Denn Mahler hat mit dieser Dritten Sinfonie nicht allein ein monumentales, sechsteiliges, in zwei Abteilungen aufgeteiltes historisches Werk geschaffen, sondern ihm eine logische Handlungsebene per aspera ad astra eingebaut, deren Gedanken zu einer Klimax führen - von der einfachen Natur über die Pflanzen- und Tierwelt zum Menschen, dann zu den Engeln und schließlich zu Gott, als Sinnbild der höchsten Stufe der Liebe. Ein Kraftakt des musikalischen Aufbaus, oder, um wieder Mahler zu zitieren, eine Sinfonie, die „mit allen Mitteln der Technik eine Welt aufbaut“.
Anna Kissjudit (Foto: MWA) |
„Alle Lust will Ewigkeit“
An dieser Stelle sei noch bemerkt, dass Mahler einen Großteil seiner Sinfonien, wie auch die Dritte, in seinem „Komponierhäusl“ in Steinberg am Attersee, unweit von Salzburg, schrieb. Dort konnte er die Natur, die Ruhe und die Erhabenheit der Berge genießen, dort erlebte er die Wechsel der Wetter und Naturereignisse, hier stellten sich ihm die Fragen von Leben und Tod, von Trauer und Lebenslust und der ewigen Suche nach dem Wissen um den Sinne des Daseins. Nicht von ungefähr rekurriert er in seinem vierten Abschnitt auf Nietzsches Zarathustra: „Doch alle Lust will Ewigkeit - will tiefe, tiefe Ewigkeit.“
„Der Sommer marschiert ein“
Aber kommen wir zur musikalischen Interpretation an diesem denkwürdigen Abend im vollbesetzten Großen Saal der Alten Oper Frankfurt.
Gleich zu Beginn der alles übergreifende, über allem stehende Eingangssatz.
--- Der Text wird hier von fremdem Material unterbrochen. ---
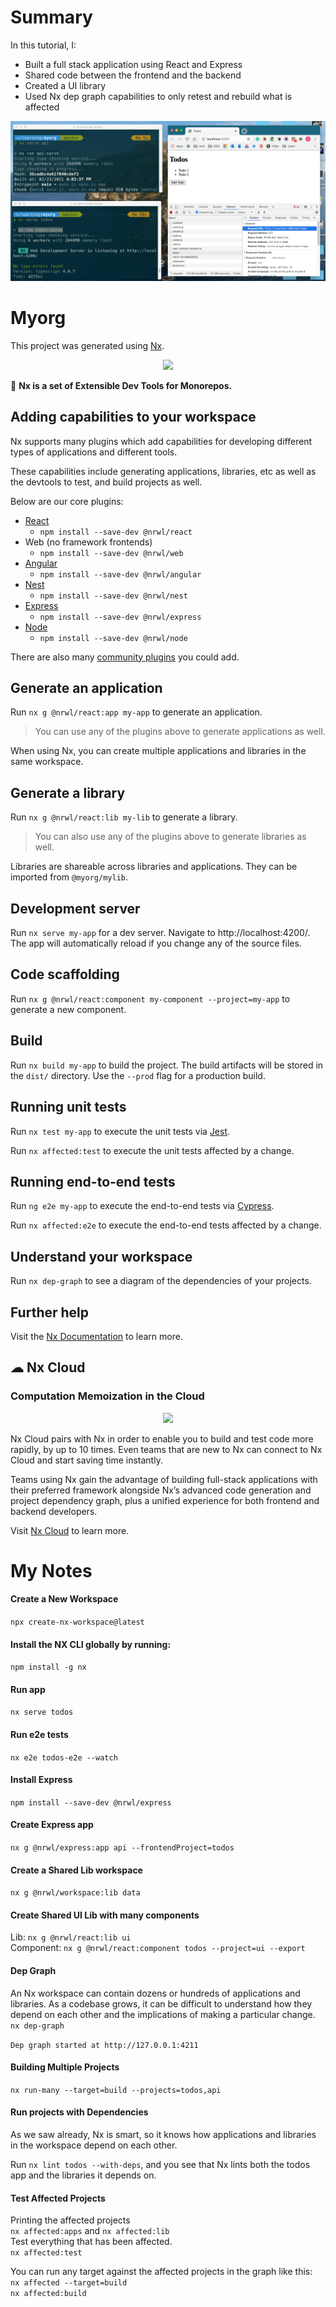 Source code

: 
# Summary
In this tutorial, I:
- Built a full stack application using React and Express
- Shared code between the frontend and the backend
- Created a UI library
- Used Nx dep graph capabilities to only retest and rebuild what is affected

<p align="center"><img src="running-app.png"></p>

# Myorg

This project was generated using [Nx](https://nx.dev).

<p align="center"><img src="https://raw.githubusercontent.com/nrwl/nx/master/images/nx-logo.png" width="450"></p>

🔎 **Nx is a set of Extensible Dev Tools for Monorepos.**

## Adding capabilities to your workspace

Nx supports many plugins which add capabilities for developing different types of applications and different tools.

These capabilities include generating applications, libraries, etc as well as the devtools to test, and build projects as well.

Below are our core plugins:

- [React](https://reactjs.org)
  - `npm install --save-dev @nrwl/react`
- Web (no framework frontends)
  - `npm install --save-dev @nrwl/web`
- [Angular](https://angular.io)
  - `npm install --save-dev @nrwl/angular`
- [Nest](https://nestjs.com)
  - `npm install --save-dev @nrwl/nest`
- [Express](https://expressjs.com)
  - `npm install --save-dev @nrwl/express`
- [Node](https://nodejs.org)
  - `npm install --save-dev @nrwl/node`

There are also many [community plugins](https://nx.dev/nx-community) you could add.

## Generate an application

Run `nx g @nrwl/react:app my-app` to generate an application.

> You can use any of the plugins above to generate applications as well.

When using Nx, you can create multiple applications and libraries in the same workspace.

## Generate a library

Run `nx g @nrwl/react:lib my-lib` to generate a library.

> You can also use any of the plugins above to generate libraries as well.

Libraries are shareable across libraries and applications. They can be imported from `@myorg/mylib`.

## Development server

Run `nx serve my-app` for a dev server. Navigate to http://localhost:4200/. The app will automatically reload if you change any of the source files.

## Code scaffolding

Run `nx g @nrwl/react:component my-component --project=my-app` to generate a new component.

## Build

Run `nx build my-app` to build the project. The build artifacts will be stored in the `dist/` directory. Use the `--prod` flag for a production build.

## Running unit tests

Run `nx test my-app` to execute the unit tests via [Jest](https://jestjs.io).

Run `nx affected:test` to execute the unit tests affected by a change.

## Running end-to-end tests

Run `ng e2e my-app` to execute the end-to-end tests via [Cypress](https://www.cypress.io).

Run `nx affected:e2e` to execute the end-to-end tests affected by a change.

## Understand your workspace

Run `nx dep-graph` to see a diagram of the dependencies of your projects.

## Further help

Visit the [Nx Documentation](https://nx.dev) to learn more.



## ☁ Nx Cloud

### Computation Memoization in the Cloud

<p align="center"><img src="https://raw.githubusercontent.com/nrwl/nx/master/images/nx-cloud-card.png"></p>

Nx Cloud pairs with Nx in order to enable you to build and test code more rapidly, by up to 10 times. Even teams that are new to Nx can connect to Nx Cloud and start saving time instantly.

Teams using Nx gain the advantage of building full-stack applications with their preferred framework alongside Nx’s advanced code generation and project dependency graph, plus a unified experience for both frontend and backend developers.

Visit [Nx Cloud](https://nx.app/) to learn more.


# My Notes
#### Create a New Workspace  
`npx create-nx-workspace@latest`  

#### Install the NX CLI globally by running:  
`npm install -g nx`  

#### Run app  
`nx serve todos`  

#### Run e2e tests  
`nx e2e todos-e2e --watch`  

#### Install Express  
`npm install --save-dev @nrwl/express`  

#### Create Express app  
`nx g @nrwl/express:app api --frontendProject=todos`  

#### Create a Shared Lib workspace  
`nx g @nrwl/workspace:lib data`  

#### Create Shared UI Lib with many components  
Lib: `nx g @nrwl/react:lib ui`  
Component: `nx g @nrwl/react:component todos --project=ui --export`  

#### Dep Graph  
An Nx workspace can contain dozens or hundreds of applications and libraries. As a codebase grows, it can be difficult to understand how they depend on each other and the implications of making a particular change.  
`nx dep-graph`  

`Dep graph started at http://127.0.0.1:4211`  

#### Building Multiple Projects  
`nx run-many --target=build --projects=todos,api`  

#### Run projects with Dependencies  
As we saw already, Nx is smart, so it knows how applications and libraries in the workspace depend on each other.

Run `nx lint todos --with-deps`, and you see that Nx lints both the todos app and the libraries it depends on.  

#### Test Affected Projects  
Printing the affected projects  
`nx affected:apps` and `nx affected:lib`  
Test everything that has been affected.  
`nx affected:test`  

You can run any target against the affected projects in the graph like this:  
`nx affected --target=build`  
`nx affected:build`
Nicht umsonst wird er mit Erste Abteilung überschrieben und seine Dauer von 35-Minuten könnte ihn als eigenständiges Werk auszeichnen. Kräftig und entschieden sollte er sein. Mahler übertitelte ihn ursprünglich mit: „Pan erwacht. Der Sommer marschiert ein.“
Eben dieses Ansinnen wird durch ein durchdringendes Marschthema von acht Hörnern eingeleitet, das in eigentümlich dissonanten chaotischen Floskeln seinen ersten Abschluss findet. Zwar ist dieser Satz noch weitgehend in Sonatensatzform geschrieben, aber man ist doch eher an Theodor W. Adorno orientiert, der ihn als „antiarchitektonisch“ bezeichnet. Auch von Collage oder gar von Jahrmarktspolyphonie (Nathalie Bauer-Lechner) ist oft die Rede. Sei´s drum.
Anna Kissjudit, Thomas Guggeis, Frankfurter Opern- und Museumsorchester Foto: H.boscaiolo |
Zwischen Gewalt und Trivialitäten
Dieser Einstieg lässt den Sommer marschieren und Pan, hier im Sinne von Weltall oder auch auch als bocksfüßige Waldgottheit gebraucht, sein groteskes Spiel treiben. Die Welt, noch leblose Natur, reine Materie, changiert zwischen Gewalt und Schönheit, zwischen Entropie und Ordnung, zwischen Leichtigkeit und Schwere. Der Sommer, vielleicht der am Attersee, marschiert martialisch voran und endet in einem Jubel und Triumphgeschrei. „Das Leben lebt“, möchte man rufen. Die negativen Kräfte sind in die Enge getrieben. Der Weltenlauf geht seiner Wege und diese Wege sind gepflastert mit „Trivialitäten“ (Mahler) jeglicher Art.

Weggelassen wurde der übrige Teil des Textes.